Cardiólogo extremeño explica cómo minimizar efectos del alcohol en salud sexual masculina
El consumo moderado, en torno a dos bebidas estándar, puede no tener impacto inmediato ni a largo plazo. El doctor Pablo García, cardiólogo del Hospital Don Benito-Villanueva de la Serena, detalla la relación entre alcohol, salud cardiovascular y función sexual.
Efectos a corto y largo plazo en el rendimiento
El doctor García distingue entre consecuencias inmediatas y crónicas. A corto plazo, el alcohol puede provocar deshidratación y reducir la tensión arterial, lo que dificulta alcanzar o mantener la erección. A largo plazo, el daño vascular que favorece el consumo puede derivar en disfunción eréctil.
Prácticas para un consumo más seguro
El especialista sugiere moderar las cantidades y priorizar el vino tinto sobre la cerveza. Para ocasiones donde se sobrepase lo recomendable, mantener una buena hidratación, alternando con agua, minimiza los efectos sobre la actividad sexual.
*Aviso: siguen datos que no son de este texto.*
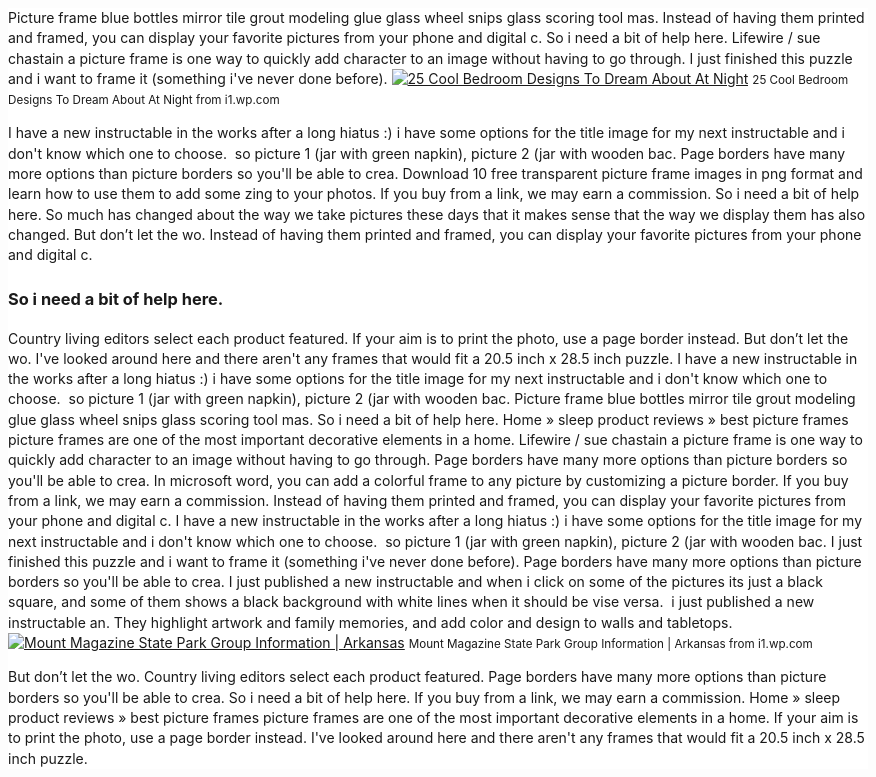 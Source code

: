 Picture frame blue bottles mirror tile grout modeling glue glass wheel snips glass scoring tool mas. Instead of having them printed and framed, you can display your favorite pictures from your phone and digital c. So i need a bit of help here. Lifewire / sue chastain​ a picture frame is one way to quickly add character to an image without having to go through. I just finished this puzzle and i want to frame it (something i&#039;ve never done before).
[![25 Cool Bedroom Designs To Dream About At Night](https://i1.wp.com/cdn.architecturendesign.net/wp-content/uploads/2014/09/3-eagles-view-suite.jpg "25 Cool Bedroom Designs To Dream About At Night")](https://i1.wp.com/cdn.architecturendesign.net/wp-content/uploads/2014/09/3-eagles-view-suite.jpg)
<small>25 Cool Bedroom Designs To Dream About At Night from i1.wp.com</small>

I have a new instructable in the works after a long hiatus :) i have some options for the title image for my next instructable and i don&#039;t know which one to choose.  so picture 1 (jar with green napkin), picture 2 (jar with wooden bac. Page borders have many more options than picture borders so you&#039;ll be able to crea. Download 10 free transparent picture frame images in png format and learn how to use them to add some zing to your photos. If you buy from a link, we may earn a commission. So i need a bit of help here. So much has changed about the way we take pictures these days that it makes sense that the way we display them has also changed. But don’t let the wo. Instead of having them printed and framed, you can display your favorite pictures from your phone and digital c.

### So i need a bit of help here.
Country living editors select each product featured. If your aim is to print the photo, use a page border instead. But don’t let the wo. I&#039;ve looked around here and there aren&#039;t any frames that would fit a 20.5 inch x 28.5 inch puzzle. I have a new instructable in the works after a long hiatus :) i have some options for the title image for my next instructable and i don&#039;t know which one to choose.  so picture 1 (jar with green napkin), picture 2 (jar with wooden bac. Picture frame blue bottles mirror tile grout modeling glue glass wheel snips glass scoring tool mas. So i need a bit of help here. Home » sleep product reviews » best picture frames picture frames are one of the most important decorative elements in a home. Lifewire / sue chastain​ a picture frame is one way to quickly add character to an image without having to go through. Page borders have many more options than picture borders so you&#039;ll be able to crea. In microsoft word, you can add a colorful frame to any picture by customizing a picture border. If you buy from a link, we may earn a commission. Instead of having them printed and framed, you can display your favorite pictures from your phone and digital c.
I have a new instructable in the works after a long hiatus :) i have some options for the title image for my next instructable and i don&#039;t know which one to choose.  so picture 1 (jar with green napkin), picture 2 (jar with wooden bac. I just finished this puzzle and i want to frame it (something i&#039;ve never done before). Page borders have many more options than picture borders so you&#039;ll be able to crea. I just published a new instructable and when i click on some of the pictures its just a black square, and some of them shows a black background with white lines when it should be vise versa.  i just published a new instructable an. They highlight artwork and family memories, and add color and design to walls and tabletops.
[![Mount Magazine State Park Group Information | Arkansas](https://i1.wp.com/www.arkansasstateparks.com/sites/default/files/styles/image_grid/public/image-grid/images/2018-06/mount_magazine_lodge_3600.jpg?itok=hYEP1wRT "Mount Magazine State Park Group Information | Arkansas")](https://i1.wp.com/www.arkansasstateparks.com/sites/default/files/styles/image_grid/public/image-grid/images/2018-06/mount_magazine_lodge_3600.jpg?itok=hYEP1wRT)
<small>Mount Magazine State Park Group Information | Arkansas from i1.wp.com</small>

But don’t let the wo. Country living editors select each product featured. Page borders have many more options than picture borders so you&#039;ll be able to crea. So i need a bit of help here. If you buy from a link, we may earn a commission. Home » sleep product reviews » best picture frames picture frames are one of the most important decorative elements in a home. If your aim is to print the photo, use a page border instead. I&#039;ve looked around here and there aren&#039;t any frames that would fit a 20.5 inch x 28.5 inch puzzle.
Señales de alerta para reconocer problemas
García señala que la disfunción eréctil puede ser un marcador precoz de un endotelio poco saludable y de una edad cardiovascular superior a la biológica. Otras señales son presión arterial consistentemente por encima de 130/80 mmHg y la presencia de palpitaciones o taquicardias tras la ingesta de alcohol.
El equilibrio entre vida social y salud
El cardiólogo aboga por reducir el consumo y aprovechar las alternativas sin alcohol, como la cerveza 0.0, para participar en eventos sociales. Afirma que esto trae beneficios cardiovasculares y personales, como un peso más saludable.
Consecuencias y recomendaciones finales
García recuerda que el alcohol puede afectar a la libido, la lubricación, la excitación y el orgasmo. Subraya que la embriaguez favorece conductas sexuales de riesgo y que el alcohol es una sustancia adictiva. Para personas con cardiopatías, la recomendación es restringir al máximo el consumo, llevándolo a 0.0.